Newer Formulation of Heparin Appears to be Agent of Choice for Treating Heart Attack
CHICAGO -- The largest trial to date evaluating the use of either the low molecular weight heparin (LMWH) enoxaparin or unfractionated heparin (UFH) in combination with a platelet receptor blocker (IIb/IIIa inhibitor) and aspirin for patients with acute heart damage was presented today (April 1,2003) at the 52nd annual scientific sessions of the American College of Cardiology.
The trial was co-directed by cardiologists from the Duke Clinical Research Institute and the TIMI (Thrombolysis In Myocardial Infarction) research group and funded by Merck and Company. The presentation today highlighted the efficacy and safety results.
When heart attack patients are rushed to the emergency room, physicians immediately try to restore blood flow to the heart, often by giving medications that dissolve clots or limit further clotting in the coronary arteries. Since no single drug has been totally effective in opening clogged arteries and keeping them open, researchers have tried different combinations of agents.
The combination of a IIb/IIIa inhibitor, like tirofiban which was used in this trial, with UFH is recommended in patients who present with symptoms and signs of heart damage that meet criteria for what is called an acute coronary syndrome. Previous smaller trials have demonstrated advantages for the combination of LMWHs with IIb/IIIa inhibitors and aspirin in such patients. The current trial is the largest to test the two forms of heparins, enrolling almost 4,000 patients from 40 countries.
The results presented today cover the first phase of a two-part trial. In this A phase, all patients were treated with tirofiban (Aggrastat) and aspirin and randomized to either enoxaparin or UFH. Treatment was limited to 120 hours and patients were followed for 30 days. The second Z phase of the trial is examining one of two dosing regimens for simvastatin (Zocor), a lipid-lowering agent, and is nearing completion. The trial is dubbed Aggrastat to Zocor or A to Z.
The primary measure for the A phase was a composite endpoint that included death, heart attack and refractory ischemia (additional electrocardiogram or chemical changes) within seven days of randomization. The researchers found that 169 patients (8.5 percent) receiving enoxaparin reached the composite endpoint, compared with 184 patients (9.5 percent) in the UFH arm.

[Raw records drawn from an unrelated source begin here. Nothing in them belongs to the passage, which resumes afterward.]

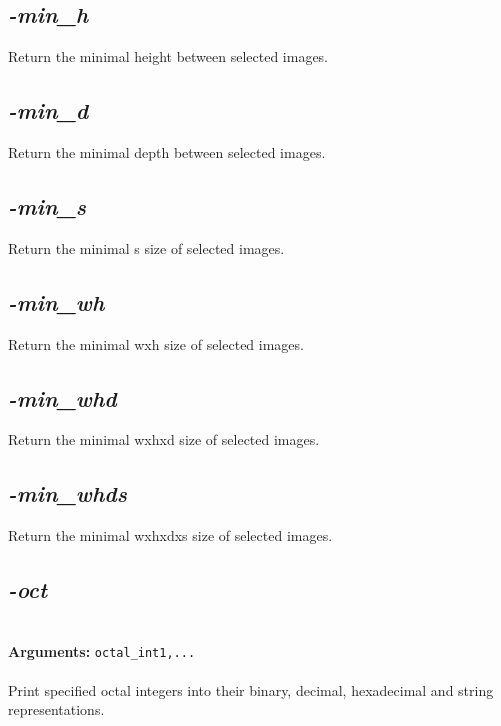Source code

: \documentclass[a4paper,11pt,twoside]{book}
\begin{document}
\subsection{\emph{-min\_h} }\vspace*{-0.5em}
Return the minimal height between selected images.


\subsection{\emph{-min\_d} }\vspace*{-0.5em}
Return the minimal depth between selected images.


\subsection{\emph{-min\_s} }\vspace*{-0.5em}
Return the minimal s size of selected images.


\subsection{\emph{-min\_wh} }\vspace*{-0.5em}
Return the minimal wxh size of selected images.


\subsection{\emph{-min\_whd} }\vspace*{-0.5em}
Return the minimal wxhxd size of selected images.


\subsection{\emph{-min\_whds} }\vspace*{-0.5em}
Return the minimal wxhxdxs size of selected images.


\subsection{\emph{-oct} }\vspace*{-0.5em}
~\\\textbf{Arguments: } 
{\small \texttt{octal\_int1,...}}\\~\\
Print specified octal integers into their binary, decimal, hexadecimal and string representations.
\end{document}
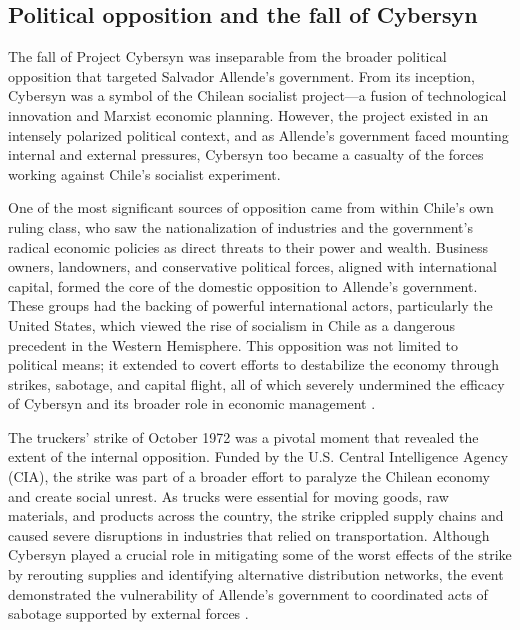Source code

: \begin{refsection}
\subsection{Political opposition and the fall of Cybersyn}

The fall of Project Cybersyn was inseparable from the broader political opposition that targeted Salvador Allende's government. From its inception, Cybersyn was a symbol of the Chilean socialist project—a fusion of technological innovation and Marxist economic planning. However, the project existed in an intensely polarized political context, and as Allende's government faced mounting internal and external pressures, Cybersyn too became a casualty of the forces working against Chile’s socialist experiment.

One of the most significant sources of opposition came from within Chile’s own ruling class, who saw the nationalization of industries and the government’s radical economic policies as direct threats to their power and wealth. Business owners, landowners, and conservative political forces, aligned with international capital, formed the core of the domestic opposition to Allende’s government. These groups had the backing of powerful international actors, particularly the United States, which viewed the rise of socialism in Chile as a dangerous precedent in the Western Hemisphere. This opposition was not limited to political means; it extended to covert efforts to destabilize the economy through strikes, sabotage, and capital flight, all of which severely undermined the efficacy of Cybersyn and its broader role in economic management \cite[pp.~121-125]{kornbluh2016}.

The truckers' strike of October 1972 was a pivotal moment that revealed the extent of the internal opposition. Funded by the U.S. Central Intelligence Agency (CIA), the strike was part of a broader effort to paralyze the Chilean economy and create social unrest. As trucks were essential for moving goods, raw materials, and products across the country, the strike crippled supply chains and caused severe disruptions in industries that relied on transportation. Although Cybersyn played a crucial role in mitigating some of the worst effects of the strike by rerouting supplies and identifying alternative distribution networks, the event demonstrated the vulnerability of Allende’s government to coordinated acts of sabotage supported by external forces \cite[pp.~239-241]{harmer2011}. 


\end{refsection}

This 1 percent absolute and 12 percent relative benefit for enoxaparin was evident after five days and did not change for the remainder of the trial.
"These effects were observed over a wide spectrum of patients with acute heart damage, attesting to the general usefulness of low molecular weight heparins," said Eugene Braunwald, M.D., of the TIMI group at Harvard, co-chair of the study.

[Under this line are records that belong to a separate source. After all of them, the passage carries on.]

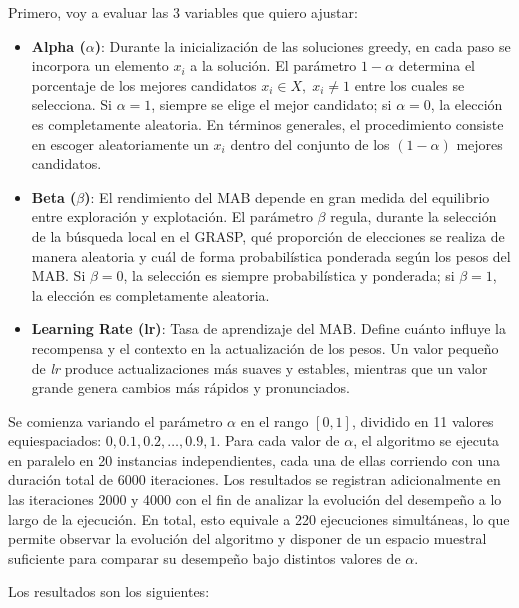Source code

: \documentclass[12pt,a4paper]{book}
\begin{document}
Primero, voy a evaluar las 3 variables que quiero ajustar:
\begin{itemize}
    \item \textbf{Alpha ($\alpha$)}: Durante la inicialización de las soluciones greedy, en cada paso se incorpora un elemento $x_i$ a la solución. El parámetro $1-\alpha$ determina el porcentaje de los mejores candidatos $x_i \in X, \; x_i \neq 1$ entre los cuales se selecciona.  
Si $\alpha = 1$, siempre se elige el mejor candidato; si $\alpha = 0$, la elección es completamente aleatoria. En términos generales, el procedimiento consiste en escoger aleatoriamente un $x_i$ dentro del conjunto de los $(1-\alpha)$ mejores candidatos.
    \item \textbf{Beta ($\beta$)}: El rendimiento del MAB depende en gran medida del equilibrio entre exploración y explotación. El parámetro $\beta$ regula, durante la selección de la búsqueda local en el GRASP, qué proporción de elecciones se realiza de manera aleatoria y cuál de forma probabilística ponderada según los pesos del MAB.  
Si $\beta = 0$, la selección es siempre probabilística y ponderada; si $\beta = 1$, la elección es completamente aleatoria.
    \item \textbf{Learning Rate (lr)}: Tasa de aprendizaje del MAB. Define cuánto influye la recompensa y el contexto en la actualización de los pesos. 
Un valor pequeño de \textit{lr} produce actualizaciones más suaves y estables, mientras que un valor grande genera cambios más rápidos y pronunciados.
\end{itemize}

Se comienza variando el parámetro $\alpha$ en el rango $[0,1]$, dividido en 11 valores equiespaciados: $0, 0.1, 0.2, \dots, 0.9, 1$.  
Para cada valor de $\alpha$, el algoritmo se ejecuta en paralelo en 20 instancias independientes, cada una de ellas corriendo con una duración total de 6000 iteraciones. Los resultados se registran adicionalmente en las iteraciones 2000 y 4000 con el fin de analizar la evolución del desempeño a lo largo de la ejecución.
En total, esto equivale a 220 ejecuciones simultáneas, lo que permite observar la evolución del algoritmo y disponer de un espacio muestral suficiente para comparar su desempeño bajo distintos valores de $\alpha$.

Los resultados son los siguientes:
\end{document}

According to Duke's Michael Blazing, M.D., who presented the study, "The most remarkable and encouraging aspect of the trial was the low overall bleeding and transfusion rates which render the borderline statistically significant difference in bleeding into a finding that has minimal clinical consequence."
The overall bleeding rate was 3.1 percent for enoxaparin patients and 2.2 percent for UFH patients. Importantly, only 0.9 percent of the enoxaparin patients and 0.4 percent of the UFH patients had major bleeding events. The transfusion rate was 1 percent in the enoxaparin arm and 0.8 percent in the UFH arm.

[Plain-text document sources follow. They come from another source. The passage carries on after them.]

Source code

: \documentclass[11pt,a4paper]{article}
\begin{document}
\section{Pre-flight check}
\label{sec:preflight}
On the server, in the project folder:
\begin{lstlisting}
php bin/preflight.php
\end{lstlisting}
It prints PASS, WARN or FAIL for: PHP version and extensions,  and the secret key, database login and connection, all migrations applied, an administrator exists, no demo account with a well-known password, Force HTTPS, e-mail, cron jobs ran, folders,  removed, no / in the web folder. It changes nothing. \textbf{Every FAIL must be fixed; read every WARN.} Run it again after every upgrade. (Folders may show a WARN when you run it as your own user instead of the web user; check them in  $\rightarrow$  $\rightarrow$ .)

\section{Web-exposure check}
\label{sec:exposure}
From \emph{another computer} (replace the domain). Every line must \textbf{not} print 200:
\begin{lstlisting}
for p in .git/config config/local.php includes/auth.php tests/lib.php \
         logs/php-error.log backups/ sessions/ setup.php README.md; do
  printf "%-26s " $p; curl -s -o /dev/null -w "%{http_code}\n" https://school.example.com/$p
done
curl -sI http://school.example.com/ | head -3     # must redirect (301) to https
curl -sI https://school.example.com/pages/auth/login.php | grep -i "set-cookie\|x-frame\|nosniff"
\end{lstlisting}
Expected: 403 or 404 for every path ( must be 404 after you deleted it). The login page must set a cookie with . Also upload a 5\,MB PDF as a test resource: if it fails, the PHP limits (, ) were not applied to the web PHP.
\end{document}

Finally, the researchers presented a meta analysis of data from three other large trials that have compared enoxaparin and UFH. They used this analysis to demonstrate that the findings from A to Z were consistent with and reinforce the finding of a favorable effect on clinical outcomes with the use of enoxaparin in patients who present with acute coronary syndromes.
They concluded that for such patients, treatment with tirofiban and aspirin in combination with enoxaparin is non-inferior to UFH for prevention of major cardiac events. They also concluded that there is a trend towards more major bleeding with enoxaparin, but the most encouraging finding was the low overall bleed rate.
As a final statement, Duke's Robert Califf, M.D., co-chair of the study, said, "Given the previous findings and now the data from A to Z, it is clear enoxaparin is at least equal to if not better than UFH for acute coronary syndromes, and it is certainly easier to use. Why would you use a drug that is more difficult to give if it is no better?"